Perhaps I should make more of an effort to read Terms of Service agreements after all?
The image was hosted on PC Pitstop’s homepage, so they are clearly not concerned with it being publicized. But why would a company add such a term? There are two issues behind the inclusion of ‘Special Consideration’ clause that strike me as odd.
First, the clause itself is not enforceable — it is a classic illusory contract. Although it would pass as a unilateral offer and thus acceptable by anyone who actually read it, the last sentence negates any contract like quality it may have. “This offer can be withdrawn at any time” means that PC Pitstop has not actually committed itself to anything at all, and thus has given nothing up, and thus there is a failure of consideration.
Second, depending on how this clickwrap license is set up, the inclusion of the ‘Special Consideration’ clause could actually undermine PC Pitstop’s legal position. Although clickwrap licenses are far from black letter law, the basic theme behind them is that they are held enforceable where they are designed so as to provide reasonable notice and, generally, are assented to by the user’s affirmative conduct. However, by offering a gift in its Terms of Service (ToS), the company is effectively making a demonstration of how few people ever bother to read the ToS. It would by no means be dispositive proof, but if the ToS ever wound up in court, a user might be able to show how he in particular and users in general were not given an effective opportunity to review the terms, because 99.99% of them never tried to cash in on the offer.

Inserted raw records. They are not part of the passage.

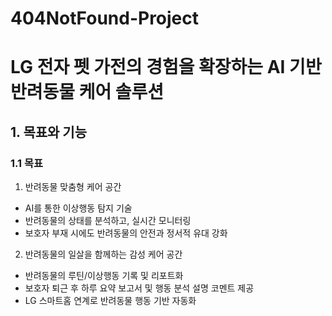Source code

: # 404NotFound-Project

# LG 전자 펫 가전의 경험을 확장하는 AI 기반 반려동물 케어 솔루션
## 1. 목표와 기능

### 1.1 목표
1) 반려동물 맞춤형 케어 공간
- AI를 통한 이상행동 탐지 기술
- 반려동물의 상태를 분석하고, 실시간 모니터링
- 보호자 부재 시에도 반려동물의 안전과 정서적 유대 강화
2) 반려동물의 일살을 함께하는 감성 케어 공간
- 반려동물의 루틴/이상행동 기록 및 리포트화
- 보호자 퇴근 후 하루 요약 보고서 및 행동 분석 설명 코멘트 제공
- LG 스마트홈 연계로 반려동물 행동 기반 자동화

As for clickwrap licenses more generally, I believe they provide a good example of how ill-suited old legal forms are when they are attempted to be grafted on to new technology. It is not a secret that no one reads the ToS forms — heck, I remember from 1L year, our contracts professor admitted that she herself never bothered to read them — and yet courts insist on using centuries old contracts principles to analyze them. As seen by Bragg v. Linden Lab, courts can find a term from a ToS ‘unconscionable’ when they do not want to enforce it. This threatens to result in an extremely inefficient system in which contracts are announced unilaterally by one party, never read by the second, and then treated as a “cafeteria contract” by the judge who picks which clauses she wants to keep and which clauses she wishes to discard. The judiciary of course has a little other option, but it would be nice to see the legislatures jump in and establish contract laws that are better suited for the unique online environment.
Unfortunately, given the nature of the internet, allowing state legislatures to direct the process is not an ideal solution either. Much as I reflexively dislike the idea of the federal government involving itself with contract formation, it may be necessary in order to create a more orderly, contractually agreed upon cyberspace.
Maybe I’m being charitable, but perhaps PC Pitstop’s goal is in fact to impeach the validity of “click-wrap” licenses.
Alternately, maybe it’s to get lots of eyeballs on *their* license so it will be more defensible (“Your honor, we have definitive proof that $BIGNUM people actually did read our license; the defendant’s contention that ‘nobody reads those’ is clearly specious”).